- [MATERIAL FOR THIS TASK]
* * *

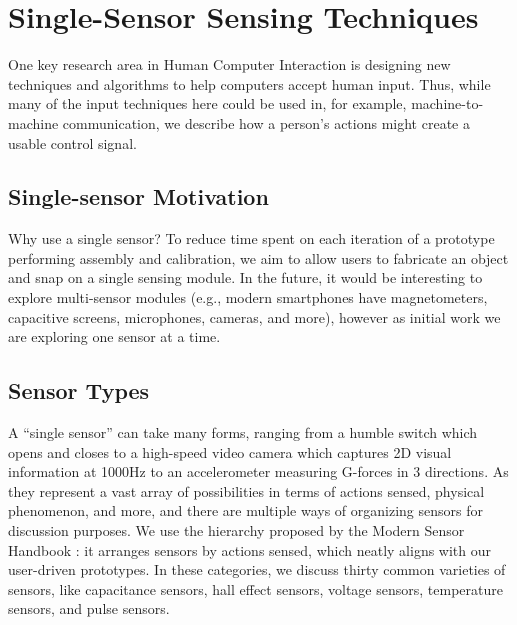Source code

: \section{Single-Sensor Sensing Techniques}

One key research area in Human Computer Interaction is designing new techniques and algorithms to help computers accept human input. Thus, while many of the input techniques here could be used in, for example, machine-to-machine communication, we describe how a person's actions might create a usable control signal.

\subsection{Single-sensor Motivation}

Why use a single sensor? To reduce time spent on each iteration of a prototype performing assembly and calibration, we aim to allow users to fabricate an object and snap on a single sensing module. In the future, it would be interesting to explore multi-sensor modules (e.g., modern smartphones have magnetometers, capacitive screens, microphones, cameras, and more), however as initial work we are exploring one sensor at a time.

\subsection{Sensor Types}

A ``single sensor'' can take many forms, ranging from a humble switch which opens and closes to a high-speed video camera which captures 2D visual information at 1000Hz to an accelerometer measuring G-forces in 3 directions.
As they represent a vast array of possibilities in terms of actions sensed, physical phenomenon, and more, and there are multiple ways of organizing sensors for discussion purposes. We use the hierarchy proposed by the Modern Sensor Handbook \cite{citation needed!}: it arranges sensors by actions sensed, which neatly aligns with our user-driven prototypes. In these categories, we discuss thirty common varieties of sensors, like capacitance sensors, hall effect sensors, voltage sensors, temperature sensors, and pulse sensors.

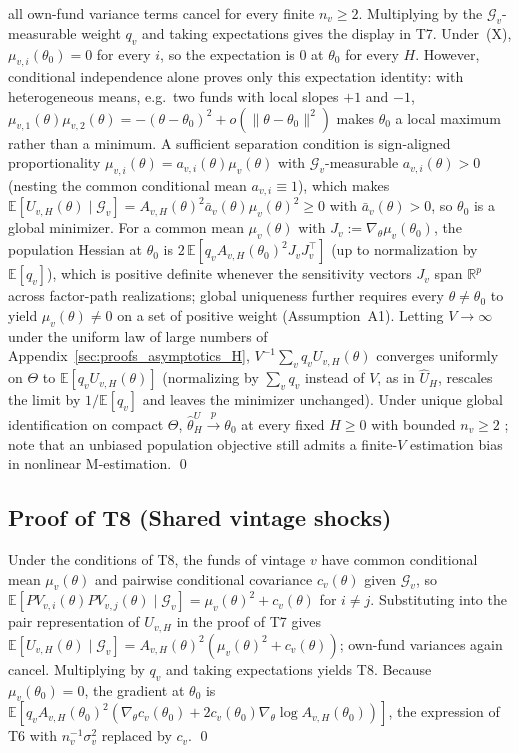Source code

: all own-fund variance terms cancel for every finite $n_v \ge 2$. Multiplying by the $\mathcal{G}_v$-measurable weight $q_v$ and taking expectations gives the display in T7. Under~(X), $\mu_{v,i}(\theta_0) = 0$ for every $i$, so the expectation is $0$ at $\theta_0$ for every $H$. However, conditional independence alone proves only this expectation identity: with heterogeneous means, e.g.\ two funds with local slopes $+1$ and $-1$, $\mu_{v,1}(\theta)\mu_{v,2}(\theta) = -(\theta - \theta_0)^2 + o(\|\theta-\theta_0\|^2)$ makes $\theta_0$ a local maximum rather than a minimum. A sufficient separation condition is sign-aligned proportionality $\mu_{v,i}(\theta) = a_{v,i}(\theta)\mu_v(\theta)$ with $\mathcal{G}_v$-measurable $a_{v,i}(\theta) > 0$ (nesting the common conditional mean $a_{v,i} \equiv 1$), which makes $\mathbb{E}[U_{v,H}(\theta)\mid\mathcal{G}_v] = A_{v,H}(\theta)^2 \bar{a}_v(\theta) \mu_v(\theta)^2 \ge 0$ with $\bar{a}_v(\theta) > 0$, so $\theta_0$ is a global minimizer. For a common mean $\mu_v(\theta)$ with $J_v := \nabla_\theta \mu_v(\theta_0)$, the population Hessian at $\theta_0$ is $2\,\mathbb{E}[q_v A_{v,H}(\theta_0)^2 J_v J_v^\top]$ (up to normalization by $\mathbb{E}[q_v]$), which is positive definite whenever the sensitivity vectors $J_v$ span $\mathbb{R}^p$ across factor-path realizations; global uniqueness further requires every $\theta \neq \theta_0$ to yield $\mu_v(\theta) \neq 0$ on a set of positive weight (Assumption~A1). Letting $V \to \infty$ under the uniform law of large numbers of Appendix~\ref{sec:proofs_asymptotics_H}, $V^{-1}\sum_v q_v U_{v,H}(\theta)$ converges uniformly on $\Theta$ to $\mathbb{E}[q_v U_{v,H}(\theta)]$ (normalizing by $\sum_v q_v$ instead of $V$, as in $\widehat U_H$, rescales the limit by $1/\mathbb{E}[q_v]$ and leaves the minimizer unchanged). Under unique global identification on compact $\Theta$, $\hat\theta_H^U \xrightarrow{p} \theta_0$ at every fixed $H \ge 0$ with bounded $n_v \ge 2$ \citep[Theorem~2.1]{NM94}; note that an unbiased population objective still admits a finite-$V$ estimation bias in nonlinear M-estimation. \qed

\subsection{Proof of T8 (Shared vintage shocks)}
\label{sec:proof_T8}

Under the conditions of T8, the funds of vintage $v$ have common conditional mean $\mu_v(\theta)$ and pairwise conditional covariance $c_v(\theta)$ given $\mathcal{G}_v$, so $\mathbb{E}[PV_{v,i}(\theta)PV_{v,j}(\theta)\mid\mathcal{G}_v] = \mu_v(\theta)^2 + c_v(\theta)$ for $i \neq j$. Substituting into the pair representation of $U_{v,H}$ in the proof of T7 gives $\mathbb{E}[U_{v,H}(\theta)\mid\mathcal{G}_v] = A_{v,H}(\theta)^2(\mu_v(\theta)^2 + c_v(\theta))$; own-fund variances again cancel. Multiplying by $q_v$ and taking expectations yields T8. Because $\mu_v(\theta_0) = 0$, the gradient at $\theta_0$ is $\mathbb{E}[q_v A_{v,H}(\theta_0)^2(\nabla_\theta c_v(\theta_0) + 2c_v(\theta_0)\nabla_\theta\log A_{v,H}(\theta_0))]$, the expression of T6 with $n_v^{-1}\sigma_v^2$ replaced by $c_v$. \qed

* * *

- [EXERCISE BRIEF] Apart from the images, every line above is to be given again exactly.

- [PROBLEM SOLUTION]
Source code

: \section{Single-Sensor Sensing Techniques}

One key research area in Human Computer Interaction is designing new techniques and algorithms to help computers accept human input. Thus, while many of the input techniques here could be used in, for example, machine-to-machine communication, we describe how a person's actions might create a usable control signal.

\subsection{Single-sensor Motivation}

Why use a single sensor? To reduce time spent on each iteration of a prototype performing assembly and calibration, we aim to allow users to fabricate an object and snap on a single sensing module. In the future, it would be interesting to explore multi-sensor modules (e.g., modern smartphones have magnetometers, capacitive screens, microphones, cameras, and more), however as initial work we are exploring one sensor at a time.

\subsection{Sensor Types}

A ``single sensor'' can take many forms, ranging from a humble switch which opens and closes to a high-speed video camera which captures 2D visual information at 1000Hz to an accelerometer measuring G-forces in 3 directions.
As they represent a vast array of possibilities in terms of actions sensed, physical phenomenon, and more, and there are multiple ways of organizing sensors for discussion purposes. We use the hierarchy proposed by the Modern Sensor Handbook \cite{citation needed!}: it arranges sensors by actions sensed, which neatly aligns with our user-driven prototypes. In these categories, we discuss thirty common varieties of sensors, like capacitance sensors, hall effect sensors, voltage sensors, temperature sensors, and pulse sensors.

Source code

: all own-fund variance terms cancel for every finite $n_v \ge 2$. Multiplying by the $\mathcal{G}_v$-measurable weight $q_v$ and taking expectations gives the display in T7. Under~(X), $\mu_{v,i}(\theta_0) = 0$ for every $i$, so the expectation is $0$ at $\theta_0$ for every $H$. However, conditional independence alone proves only this expectation identity: with heterogeneous means, e.g.\ two funds with local slopes $+1$ and $-1$, $\mu_{v,1}(\theta)\mu_{v,2}(\theta) = -(\theta - \theta_0)^2 + o(\|\theta-\theta_0\|^2)$ makes $\theta_0$ a local maximum rather than a minimum. A sufficient separation condition is sign-aligned proportionality $\mu_{v,i}(\theta) = a_{v,i}(\theta)\mu_v(\theta)$ with $\mathcal{G}_v$-measurable $a_{v,i}(\theta) > 0$ (nesting the common conditional mean $a_{v,i} \equiv 1$), which makes $\mathbb{E}[U_{v,H}(\theta)\mid\mathcal{G}_v] = A_{v,H}(\theta)^2 \bar{a}_v(\theta) \mu_v(\theta)^2 \ge 0$ with $\bar{a}_v(\theta) > 0$, so $\theta_0$ is a global minimizer. For a common mean $\mu_v(\theta)$ with $J_v := \nabla_\theta \mu_v(\theta_0)$, the population Hessian at $\theta_0$ is $2\,\mathbb{E}[q_v A_{v,H}(\theta_0)^2 J_v J_v^\top]$ (up to normalization by $\mathbb{E}[q_v]$), which is positive definite whenever the sensitivity vectors $J_v$ span $\mathbb{R}^p$ across factor-path realizations; global uniqueness further requires every $\theta \neq \theta_0$ to yield $\mu_v(\theta) \neq 0$ on a set of positive weight (Assumption~A1). Letting $V \to \infty$ under the uniform law of large numbers of Appendix~\ref{sec:proofs_asymptotics_H}, $V^{-1}\sum_v q_v U_{v,H}(\theta)$ converges uniformly on $\Theta$ to $\mathbb{E}[q_v U_{v,H}(\theta)]$ (normalizing by $\sum_v q_v$ instead of $V$, as in $\widehat U_H$, rescales the limit by $1/\mathbb{E}[q_v]$ and leaves the minimizer unchanged). Under unique global identification on compact $\Theta$, $\hat\theta_H^U \xrightarrow{p} \theta_0$ at every fixed $H \ge 0$ with bounded $n_v \ge 2$ \citep[Theorem~2.1]{NM94}; note that an unbiased population objective still admits a finite-$V$ estimation bias in nonlinear M-estimation. \qed

\subsection{Proof of T8 (Shared vintage shocks)}
\label{sec:proof_T8}

Under the conditions of T8, the funds of vintage $v$ have common conditional mean $\mu_v(\theta)$ and pairwise conditional covariance $c_v(\theta)$ given $\mathcal{G}_v$, so $\mathbb{E}[PV_{v,i}(\theta)PV_{v,j}(\theta)\mid\mathcal{G}_v] = \mu_v(\theta)^2 + c_v(\theta)$ for $i \neq j$. Substituting into the pair representation of $U_{v,H}$ in the proof of T7 gives $\mathbb{E}[U_{v,H}(\theta)\mid\mathcal{G}_v] = A_{v,H}(\theta)^2(\mu_v(\theta)^2 + c_v(\theta))$; own-fund variances again cancel. Multiplying by $q_v$ and taking expectations yields T8. Because $\mu_v(\theta_0) = 0$, the gradient at $\theta_0$ is $\mathbb{E}[q_v A_{v,H}(\theta_0)^2(\nabla_\theta c_v(\theta_0) + 2c_v(\theta_0)\nabla_\theta\log A_{v,H}(\theta_0))]$, the expression of T6 with $n_v^{-1}\sigma_v^2$ replaced by $c_v$. \qed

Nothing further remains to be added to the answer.